Missed the final Knowledge Exchange Seminar on quality in social media research? Not to fear, read on to feel like you were near!
Emerging methodologies always, and quite rightly, face scrutiny and sometimes scepticism in relation to their rigour. The challenges for social media research methods are similar to those faced by qualitative research two decades ago: demonstrating the complementary value of new methods to those to whom it may appear a threat. Our final Knowledge Exchange Seminar discussing quality took place in this context and the following provides a flavour of the key discussions.
Is it a new method or a new paradigm? Can we apply existing principles or do we need new standards? These were the overarching questions of the day. Epistemologically, the data are different; methodologically, the sample is different. We also know from KES3 that the ethical questions also require new thinking.
Yet while all of this is different, participants at our event were keen to stress that we can approach these issues using what we already know, drawing upon generic principles we apply to all social research. So, ensure we are question-led and don’t fetishize the method – just because social media can be easier and cheaper, only use it where it is appropriate. In fact, if it’s just being used because it’s easy, it’s probably not being done well.

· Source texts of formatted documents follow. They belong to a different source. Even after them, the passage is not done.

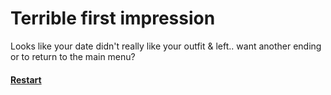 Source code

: # Terrible first impression
Looks like your date didn't really like your outfit & left.. want another ending or to return to the main menu?

#### [Restart](../start.md) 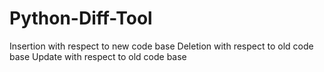 # Python-Diff-Tool

Insertion with respect to new code base
Deletion with respect to old code base
Update with respect to old code base  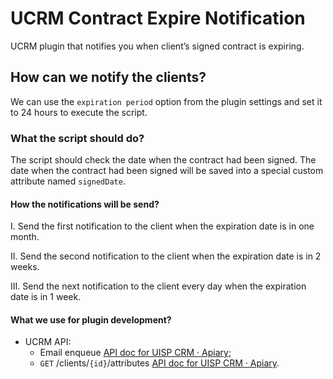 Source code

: # UCRM Contract Expire Notification

UCRM plugin that notifies you when client’s signed contract is expiring.

## How can we notify the clients?

We can use the `expiration period` option from the plugin settings and set it to 24 hours to execute the script.

### What the script should do?

The script should check the date when the contract had been signed. The date when the contract had been signed will be saved into a special custom attribute named `signedDate`.

#### How the notifications will be send?

I. Send the first notification to the client when the expiration date is in one month.

II. Send the second notification to the client when the expiration date is in 2 weeks.

III. Send the next notification to the client every day when the expiration date is in 1 week.

#### What we use for plugin development?

-   UCRM API:
    -   Email enqueue [API doc for UISP CRM · Apiary](https://unmscrm.docs.apiary.io/#reference/email/emailidenqueue);
    -   `GET` /clients/`{id}`/attributes [API doc for UISP CRM · Apiary](https://unmscrm.docs.apiary.io/#reference/clients/clientsid/get).
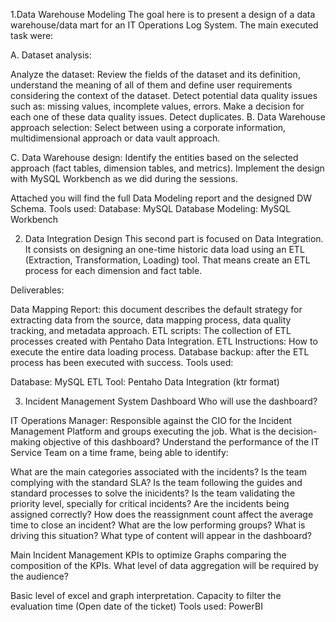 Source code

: 1.Data Warehouse Modeling
 The goal here is to present a design of a data warehouse/data mart for an IT Operations Log System. The main executed task were:

 A. Dataset analysis:

 Analyze the dataset: Review the fields of the dataset and its definition, understand the meaning of all of them and define user requirements considering the context of the dataset.
 Detect potential data quality issues such as: missing values, incomplete values, errors. Make a decision for each one of these data quality issues.
 Detect duplicates.
 B. Data Warehouse approach selection: Select between using a corporate information, multidimensional approach or data vault approach.

 C. Data Warehouse design: Identify the entities based on the selected approach (fact tables, dimension tables, and metrics). Implement the design with MySQL Workbench as we did during the sessions.

 Attached you will find the full Data Modeling report and the designed DW Schema.
 Tools used:
 Database: MySQL
 Database Modeling: MySQL Workbench


 2. Data Integration Design
 This second part is focused on Data Integration. It consists on designing an one-time historic data load using an ETL (Extraction, Transformation, Loading) tool. That means create an ETL process for each 
 dimension and fact table.

 Deliverables:

 Data Mapping Report: this document describes the default strategy for extracting data from the source, data mapping process, data quality tracking, and metadata approach.
 ETL scripts: The collection of ETL processes created with Pentaho Data Integration.
 ETL Instructions: How to execute the entire data loading process.
 Database backup: after the ETL process has been executed with success.
 Tools used:

 Database: MySQL ETL Tool: Pentaho Data Integration (ktr format)

 3. Incident Management System Dashboard
 Who will use the dashboard?

 IT Operations Manager: Responsible against the CIO for the Incident Management Platform and groups executing the job.
 What is the decision-making objective of this dashboard? Understand the performance of the IT Service Team on a time frame, being able to identify:

 What are the main categories associated with the incidents?
 Is the team complying with the standard SLA?
 Is the team following the guides and standard processes to solve the inicidents?
 Is the team validating the priority level, specially for critical incidents?
 Are the incidents being assigned correctly?
 How does the reassignment count affect the average time to close an incident?
 What are the low performing groups? What is driving this situation?
 What type of content will appear in the dashboard?

 Main Incident Management KPIs to optimize
 Graphs comparing the composition of the KPIs.
 What level of data aggregation will be required by the audience?

 Basic level of excel and graph interpretation.
 Capacity to filter the evaluation time (Open date of the ticket)
 Tools used:
 PowerBI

And this brings me on the next important point to emerge. Social media research is a discipline in its own right and a heterogeneous one. It requires specific skills to collect and manipulate the data and real expertise in interpreting the data and, where possible, drawing wider inferences. And it is not all about Twitter or all about scraping. Researchers are collecting data from all sorts of social media sources and analysing volume, meta-data, content, connections and much more.
Out of this, however, there was a strong sense that there needs to be a shared understanding or guidelines about when it’s appropriate and when it not. We can use some general principles to understand this, but we also need empirical testing and experimentation to help this understanding evolve. When we make decisions on mode in a social survey or sample characteristics for a purposive qualitative sample, we draw on a whole host of methodological best practice built up, tested and refined over decades - this network provides a great opportunity for us to do that for social media.
Given nascent nature of this discipline then, we need not to focus on (though continue to acknowledge) potential weaknesses and limitations. People doing social media research are doing pioneering work. At our event, these pioneers weren’t predicting the demise of traditional methods such as the social survey. They were trying to work out what social media research can add to our existing set of methodological tools and what research problems may be better tackled by social media methods.
So the message is really to keep innovating and learning as there remains a lot we still don’t know. We don’t know enough about online behaviour – who does what, where, how and why –how different people are to their offline persona and how these blur and overlap. This is important if we see social media research having the capacity to say something about the offline. And beyond this epistemological question, we are also still experimenting with the best ways to tackle the problems of sampling, data quality and analysis that any method faces. But we can be open about tackling these challenges and welcome the scrutiny as a discipline of collaborative and continuous improvement. Keep using the network members and resources to make this happen!